Elderly residents of the LGBT-friendly Julie Roger Home in Frankfurt enjoy visits from male strippers, baking transgender Christmas cookies and Sunday dance events with an emphasis on spring fever. At the elderly home, seniors of all sexual orientations are welcomed to express their sexuality during the last days of their lives. The short documentary WE WILL SURVIVE observes the funny, heart-warming and at times delicate everyday life at Julie Roger Home.
We Will Survive

In Afghanistan Amena Karimyan founded the astronomical group Kayhana – which is Persian for “little universe.” Using a self-built model of the planets, she encourages young girls to reach for the stars. After the radical Islamic Taliban seized power, she was forced to flee the country and is now struggling to build a new life in Germany. Since girlhood, this young Afghan has dreamt of flying to the moon – a dream that suddenly seems within her grasp yet remains impossible to achieve. Stuck between the burden of her past, German bureaucracy and her own ambitions, Amena embarks upon a mission to find her place on earth.

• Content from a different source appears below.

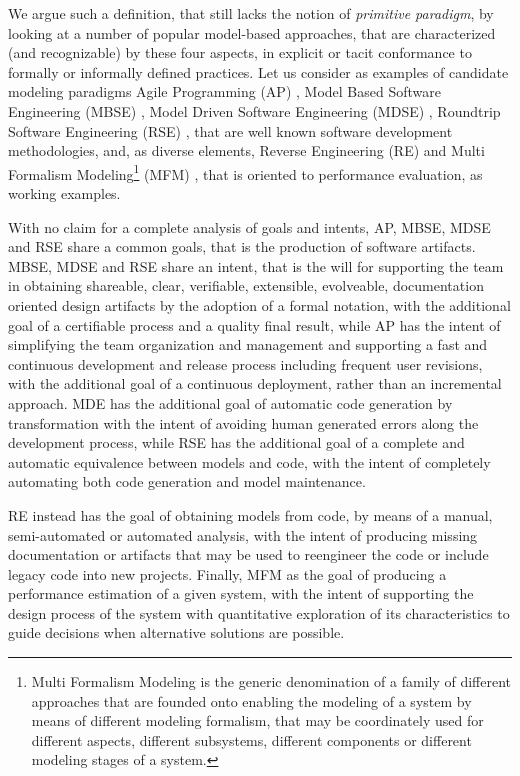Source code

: We argue such a definition, that still lacks the notion of \textit{primitive paradigm}, by looking at a number of popular model-based approaches, that are characterized (and recognizable) by these four aspects, in explicit or tacit conformance to formally or informally defined practices. Let us consider as examples of candidate modeling paradigms Agile Programming (AP) \cite{}, Model Based Software Engineering (MBSE) \cite{}, Model Driven Software Engineering (MDSE) \cite{}, Roundtrip Software Engineering (RSE) \cite{}, that are well known software development methodologies, and, as diverse elements, Reverse Engineering (RE) \cite{} and Multi Formalism Modeling\footnote{Multi Formalism Modeling is the generic denomination of a family of different approaches that are founded onto enabling the modeling of a system by means of different modeling formalism, that may be coordinately used for different aspects, different subsystems, different components or different modeling stages of a system.} (MFM) \cite{MauroChapter}, that is oriented to performance evaluation, as working examples.

With no claim for a complete analysis of goals and intents, AP, MBSE, MDSE and RSE share a common goals, that is the production of software artifacts. MBSE, MDSE and RSE share an intent, that is the will for supporting the team in obtaining shareable, clear, verifiable, extensible, evolveable, documentation oriented design artifacts by the adoption of a formal notation, with the additional goal of a certifiable process and a quality final result, while AP has the intent of simplifying the team organization and management and supporting a fast and continuous development and release process including frequent user revisions, with the additional goal of a continuous deployment, rather than an incremental approach. MDE has the additional goal of automatic code generation by transformation with the intent of avoiding human generated errors along the development process, while RSE has the additional goal of a complete and automatic equivalence between models and code, with the intent of completely automating both code generation and model maintenance.

RE instead has the goal of obtaining models from code, by means of a manual, semi-automated or automated analysis, with the intent of producing missing documentation or artifacts that may be used to reengineer the code or include legacy code into new projects. Finally, MFM as the goal of producing a performance estimation of a given system, with the intent of supporting the design process of the system with quantitative exploration of its characteristics to guide decisions when alternative solutions are possible.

In atmospheric images of this and other worlds, Little Universe portrays an ambitious Afghan woman who questions our perceptions of refugee women.
Little Universe

“Guess what we’re doing! We’re going to practice swimming.” Hanan accompanies her brother to classes in the public pool. The first swimming badge is called the Seahorse, their instructor explains, because it “stands” in the water and doesn’t drown. When Hanan’s family came to Europe in a rubber dinghy, she couldn’t swim. To forget this experience, she learned not to go under in the water – like a seahorse.
Seahorse

At the beginning Michelle Bastien-Archer shows and comments on photos of her wedding. The African-American and her childhood friend Jermaine were married in the unhospitable visitors’ hall of Sing Sing in 2007. He had been sentenced to 22 years to life for voluntary manslaughter in 1998. Ever since, she has been fighting tirelessly to prove his innocence. Now new documents have turned up that reinforce doubts about the trial’s decisive witness statement. Michelle becomes more confident. She presses even more determinedly ahead with her efforts to get Jermaine released. The camera is with her as if live, for almost a decade.